Kat Hartwig selected as Ellen Zimmerman Award recipient

It’s the second year that the award has been given out

Kat Hartwig has been selected as the recipient of the 2022 Ellen Zimmerman Award.

From her early efforts as president of Wildsight’s Invermere Branch in the 1990s to her internationally-recognized conservation leadership today, Kat Hartwig has been recognized as this year’s Ellen Zimmerman Award recipient.

The Ellen Zimmerman Award committee made a unanimous decision to honour Hartwig after a call for submissions drew an impressive list of candidates from across the region.

“Kat is the perfect candidate for the award because of her unwavering commitment to protecting high environmental standards in this place she has called home for most of her life,” said Baiba Morrow, current president of Wildsight Invermere.

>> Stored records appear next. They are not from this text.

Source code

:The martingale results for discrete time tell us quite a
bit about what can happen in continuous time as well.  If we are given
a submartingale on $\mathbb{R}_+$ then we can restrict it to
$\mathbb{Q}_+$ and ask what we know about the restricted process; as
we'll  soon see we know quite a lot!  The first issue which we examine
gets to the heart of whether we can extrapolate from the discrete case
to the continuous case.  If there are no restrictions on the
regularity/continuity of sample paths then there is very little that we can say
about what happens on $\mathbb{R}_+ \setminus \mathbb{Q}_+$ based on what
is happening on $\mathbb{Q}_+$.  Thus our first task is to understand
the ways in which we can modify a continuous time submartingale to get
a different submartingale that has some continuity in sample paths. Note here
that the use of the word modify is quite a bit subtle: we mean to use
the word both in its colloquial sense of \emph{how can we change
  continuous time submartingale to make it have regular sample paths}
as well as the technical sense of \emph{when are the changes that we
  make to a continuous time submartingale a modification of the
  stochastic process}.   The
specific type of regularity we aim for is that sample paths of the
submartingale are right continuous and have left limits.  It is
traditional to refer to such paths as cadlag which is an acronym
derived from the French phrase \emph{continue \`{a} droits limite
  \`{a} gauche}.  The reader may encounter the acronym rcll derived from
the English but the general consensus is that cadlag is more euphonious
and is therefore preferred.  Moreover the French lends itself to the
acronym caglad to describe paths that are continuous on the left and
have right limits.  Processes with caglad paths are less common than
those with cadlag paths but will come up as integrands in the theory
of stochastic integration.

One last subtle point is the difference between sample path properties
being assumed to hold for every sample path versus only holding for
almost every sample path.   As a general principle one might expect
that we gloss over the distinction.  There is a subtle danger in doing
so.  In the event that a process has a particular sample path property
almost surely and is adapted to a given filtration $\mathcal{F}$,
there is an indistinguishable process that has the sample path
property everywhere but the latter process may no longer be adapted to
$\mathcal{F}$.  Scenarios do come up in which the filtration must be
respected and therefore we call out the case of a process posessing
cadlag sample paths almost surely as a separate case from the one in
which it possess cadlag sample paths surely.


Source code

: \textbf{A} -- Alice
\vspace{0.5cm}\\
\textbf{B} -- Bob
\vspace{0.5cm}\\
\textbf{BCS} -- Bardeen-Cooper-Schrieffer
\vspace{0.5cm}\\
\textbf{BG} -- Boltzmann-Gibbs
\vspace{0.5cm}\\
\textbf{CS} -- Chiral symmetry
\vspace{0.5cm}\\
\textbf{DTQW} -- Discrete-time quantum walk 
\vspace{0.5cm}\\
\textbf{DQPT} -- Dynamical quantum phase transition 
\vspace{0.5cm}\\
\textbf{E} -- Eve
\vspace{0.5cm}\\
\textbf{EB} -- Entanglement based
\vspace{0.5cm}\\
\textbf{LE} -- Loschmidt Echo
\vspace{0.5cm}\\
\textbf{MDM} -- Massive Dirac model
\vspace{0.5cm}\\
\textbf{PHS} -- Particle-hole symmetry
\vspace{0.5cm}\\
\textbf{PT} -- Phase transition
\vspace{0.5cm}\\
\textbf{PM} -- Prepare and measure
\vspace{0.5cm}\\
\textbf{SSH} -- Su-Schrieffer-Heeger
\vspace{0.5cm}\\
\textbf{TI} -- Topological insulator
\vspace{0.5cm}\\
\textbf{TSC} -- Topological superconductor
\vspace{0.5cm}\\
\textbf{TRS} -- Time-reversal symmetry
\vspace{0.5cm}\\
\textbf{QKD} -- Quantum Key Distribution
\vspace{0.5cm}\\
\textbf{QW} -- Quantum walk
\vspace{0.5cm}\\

“She has always been a passionate defender of wildlife, biodiversity, wild places and water stewardship.”

Hartwig has deep roots in the upper Columbia Valley where she grew up and continues to call home. She was heavily involved in the East Kootenay Environmental Society (the precursor to Wildsight) and the land use and forestry battles of the 1990s, wearing many different hats during that time. In 2005, she began the Lake Windermere Project.

Hartwig went on to found Living Lakes Canada, using the Lake Windermere Project as a model for successful community based lake stewardship. Living Lakes Canada facilitates collaboration in monitoring, restoration, and policy development initiatives for the long-term protection of Canada’s lakes, rivers, wetlands and watersheds impacted by climate risk.

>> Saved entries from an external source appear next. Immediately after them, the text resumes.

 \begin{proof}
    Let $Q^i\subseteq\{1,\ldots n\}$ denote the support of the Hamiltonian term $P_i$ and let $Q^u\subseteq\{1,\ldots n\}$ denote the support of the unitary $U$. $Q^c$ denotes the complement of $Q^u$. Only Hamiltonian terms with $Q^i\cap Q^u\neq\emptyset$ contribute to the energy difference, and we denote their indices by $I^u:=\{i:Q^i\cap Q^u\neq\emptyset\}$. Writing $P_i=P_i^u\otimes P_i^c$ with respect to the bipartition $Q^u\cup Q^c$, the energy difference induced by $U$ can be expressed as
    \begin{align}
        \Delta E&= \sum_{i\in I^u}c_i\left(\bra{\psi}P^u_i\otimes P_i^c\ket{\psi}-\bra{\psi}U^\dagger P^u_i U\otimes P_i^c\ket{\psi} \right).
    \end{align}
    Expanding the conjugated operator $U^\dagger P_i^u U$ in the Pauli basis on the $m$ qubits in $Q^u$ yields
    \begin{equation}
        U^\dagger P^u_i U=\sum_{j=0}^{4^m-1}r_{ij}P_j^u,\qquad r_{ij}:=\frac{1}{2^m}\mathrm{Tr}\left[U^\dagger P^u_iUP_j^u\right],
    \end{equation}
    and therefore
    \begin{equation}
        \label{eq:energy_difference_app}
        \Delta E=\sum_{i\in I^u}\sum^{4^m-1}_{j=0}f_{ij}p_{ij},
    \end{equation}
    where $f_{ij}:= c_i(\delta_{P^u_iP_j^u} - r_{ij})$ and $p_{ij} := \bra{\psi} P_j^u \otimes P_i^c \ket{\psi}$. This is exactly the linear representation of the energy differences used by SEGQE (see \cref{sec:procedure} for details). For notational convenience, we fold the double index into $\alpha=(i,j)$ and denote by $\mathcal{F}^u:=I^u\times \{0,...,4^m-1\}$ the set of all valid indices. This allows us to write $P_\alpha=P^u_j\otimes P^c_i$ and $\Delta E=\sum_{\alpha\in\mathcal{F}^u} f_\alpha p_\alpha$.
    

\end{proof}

Hartwig’s work continues today locally, regionally, nationally and internationally. She is an advisor on the Panel for Global Water Futures, Canada’s First Research Excellence Fund, and for the Lake Windermere Ambassadors; BC Water Leaders Consortium. Her current board positions include: the Columbia Basin Water Stewardship Network, and German-based Global Nature Fund.

The Ellen Zimmerman award was created in 2021 to honour the late Ellen Zimmerman, who passed away in 2020 after a length battle with cancer.

Zimmerman was known in the community for her staunch championing for the wild creatures and places in the Columbia Valley that she will be most remembered for.

She was a passionate volunteer and advocate for the Golden Women’s Centre and Wildsight.

She stuck up for the environment and was a tireless advocate for conservation in the East Kootenay, being a proud and trusted member of Wildsight for more than 30 years.

Her tireless advocacy resulted in the protection of the Cummins River Valley as a BC provincial park.

The upper Wood River presently remains as intact wilderness as the result of multiple negotiations with government and industry inspired by Zimmerman’s passion. She was recognized internationally for her work, receiving the prestigious Femme de Terrre (Woman of the Earth) award in 2006.

“Ellen helped pace the way for women to find our place in the environmental movement,” said Robyn Duncan, executive director at Wildsight.

“Ellen was passion embodied – fiery, passionate and doggedly stubborn, she never backed down from a fight to protect nature or defend women’s rights. She leaves behind a tremendous legacy.”

The inaugural award went to Rachel Darvill in April 2021.